Records from a collection

-- Opening Marker --

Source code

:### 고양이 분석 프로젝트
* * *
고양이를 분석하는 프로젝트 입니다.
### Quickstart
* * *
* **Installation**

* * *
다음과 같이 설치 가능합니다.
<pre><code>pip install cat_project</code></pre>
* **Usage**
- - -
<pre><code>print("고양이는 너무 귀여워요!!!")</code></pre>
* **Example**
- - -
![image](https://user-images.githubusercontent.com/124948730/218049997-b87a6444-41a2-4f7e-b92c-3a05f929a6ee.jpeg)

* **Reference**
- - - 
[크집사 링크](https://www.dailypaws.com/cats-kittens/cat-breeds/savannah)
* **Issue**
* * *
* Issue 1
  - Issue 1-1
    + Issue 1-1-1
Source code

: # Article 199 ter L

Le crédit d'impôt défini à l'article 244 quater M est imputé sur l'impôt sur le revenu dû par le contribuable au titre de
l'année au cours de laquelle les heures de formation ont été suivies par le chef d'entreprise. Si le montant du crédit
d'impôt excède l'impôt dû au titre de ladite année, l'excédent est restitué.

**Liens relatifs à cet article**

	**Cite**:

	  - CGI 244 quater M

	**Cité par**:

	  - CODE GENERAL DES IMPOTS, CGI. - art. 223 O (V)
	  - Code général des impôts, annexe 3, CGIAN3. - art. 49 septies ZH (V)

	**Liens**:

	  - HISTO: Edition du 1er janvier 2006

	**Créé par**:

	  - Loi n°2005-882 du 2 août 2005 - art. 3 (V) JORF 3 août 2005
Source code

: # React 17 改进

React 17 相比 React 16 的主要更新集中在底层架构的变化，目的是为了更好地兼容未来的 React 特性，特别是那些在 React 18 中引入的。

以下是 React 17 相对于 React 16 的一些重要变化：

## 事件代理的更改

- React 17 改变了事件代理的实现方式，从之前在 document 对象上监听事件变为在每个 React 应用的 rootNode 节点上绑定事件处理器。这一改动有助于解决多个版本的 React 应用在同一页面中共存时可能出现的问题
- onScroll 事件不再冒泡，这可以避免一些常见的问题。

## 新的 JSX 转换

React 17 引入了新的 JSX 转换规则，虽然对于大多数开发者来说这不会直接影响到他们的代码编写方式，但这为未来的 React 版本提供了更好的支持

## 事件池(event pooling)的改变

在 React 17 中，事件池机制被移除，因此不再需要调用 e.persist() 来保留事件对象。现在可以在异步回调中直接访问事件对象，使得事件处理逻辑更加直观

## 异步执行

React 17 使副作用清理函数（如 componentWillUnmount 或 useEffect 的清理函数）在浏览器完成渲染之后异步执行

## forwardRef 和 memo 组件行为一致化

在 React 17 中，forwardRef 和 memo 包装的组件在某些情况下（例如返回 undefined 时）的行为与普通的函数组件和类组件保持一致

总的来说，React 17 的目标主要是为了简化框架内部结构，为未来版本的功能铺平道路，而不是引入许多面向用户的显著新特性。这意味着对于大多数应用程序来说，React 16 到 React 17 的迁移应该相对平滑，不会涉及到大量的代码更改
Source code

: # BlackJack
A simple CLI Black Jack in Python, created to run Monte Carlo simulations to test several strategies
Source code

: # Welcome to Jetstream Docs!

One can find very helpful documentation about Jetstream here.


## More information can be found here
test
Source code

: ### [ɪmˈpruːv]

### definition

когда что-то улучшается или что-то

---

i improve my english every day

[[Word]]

-- Closing Marker --

▶ **Exercise directions**
The entries above are to be retyped exactly, with nothing left out.

▶ **Written solution**
Source code

:### 고양이 분석 프로젝트
* * *
고양이를 분석하는 프로젝트 입니다.
### Quickstart
* * *
* **Installation**

* * *
다음과 같이 설치 가능합니다.
<pre><code>pip install cat_project</code></pre>
* **Usage**
- - -
<pre><code>print("고양이는 너무 귀여워요!!!")</code></pre>
* **Example**
- - -
![image](https://user-images.githubusercontent.com/124948730/218049997-b87a6444-41a2-4f7e-b92c-3a05f929a6ee.jpeg)

* **Reference**
- - - 
[크집사 링크](https://www.dailypaws.com/cats-kittens/cat-breeds/savannah)
* **Issue**
* * *
* Issue 1
  - Issue 1-1
    + Issue 1-1-1
Source code

: # Article 199 ter L

Le crédit d'impôt défini à l'article 244 quater M est imputé sur l'impôt sur le revenu dû par le contribuable au titre de
l'année au cours de laquelle les heures de formation ont été suivies par le chef d'entreprise. Si le montant du crédit
d'impôt excède l'impôt dû au titre de ladite année, l'excédent est restitué.

**Liens relatifs à cet article**

	**Cite**:

	  - CGI 244 quater M

	**Cité par**:

	  - CODE GENERAL DES IMPOTS, CGI. - art. 223 O (V)
	  - Code général des impôts, annexe 3, CGIAN3. - art. 49 septies ZH (V)

	**Liens**:

	  - HISTO: Edition du 1er janvier 2006

	**Créé par**:

	  - Loi n°2005-882 du 2 août 2005 - art. 3 (V) JORF 3 août 2005
Source code

: # React 17 改进

React 17 相比 React 16 的主要更新集中在底层架构的变化，目的是为了更好地兼容未来的 React 特性，特别是那些在 React 18 中引入的。

以下是 React 17 相对于 React 16 的一些重要变化：

## 事件代理的更改

- React 17 改变了事件代理的实现方式，从之前在 document 对象上监听事件变为在每个 React 应用的 rootNode 节点上绑定事件处理器。这一改动有助于解决多个版本的 React 应用在同一页面中共存时可能出现的问题
- onScroll 事件不再冒泡，这可以避免一些常见的问题。

## 新的 JSX 转换

React 17 引入了新的 JSX 转换规则，虽然对于大多数开发者来说这不会直接影响到他们的代码编写方式，但这为未来的 React 版本提供了更好的支持

## 事件池(event pooling)的改变

在 React 17 中，事件池机制被移除，因此不再需要调用 e.persist() 来保留事件对象。现在可以在异步回调中直接访问事件对象，使得事件处理逻辑更加直观

## 异步执行

React 17 使副作用清理函数（如 componentWillUnmount 或 useEffect 的清理函数）在浏览器完成渲染之后异步执行

## forwardRef 和 memo 组件行为一致化

在 React 17 中，forwardRef 和 memo 包装的组件在某些情况下（例如返回 undefined 时）的行为与普通的函数组件和类组件保持一致

总的来说，React 17 的目标主要是为了简化框架内部结构，为未来版本的功能铺平道路，而不是引入许多面向用户的显著新特性。这意味着对于大多数应用程序来说，React 16 到 React 17 的迁移应该相对平滑，不会涉及到大量的代码更改
Source code

: # BlackJack
A simple CLI Black Jack in Python, created to run Monte Carlo simulations to test several strategies
Source code

: # Welcome to Jetstream Docs!

One can find very helpful documentation about Jetstream here.


## More information can be found here
test
Source code

: ### [ɪmˈpruːv]

### definition

когда что-то улучшается или что-то

---

i improve my english every day

[[Word]]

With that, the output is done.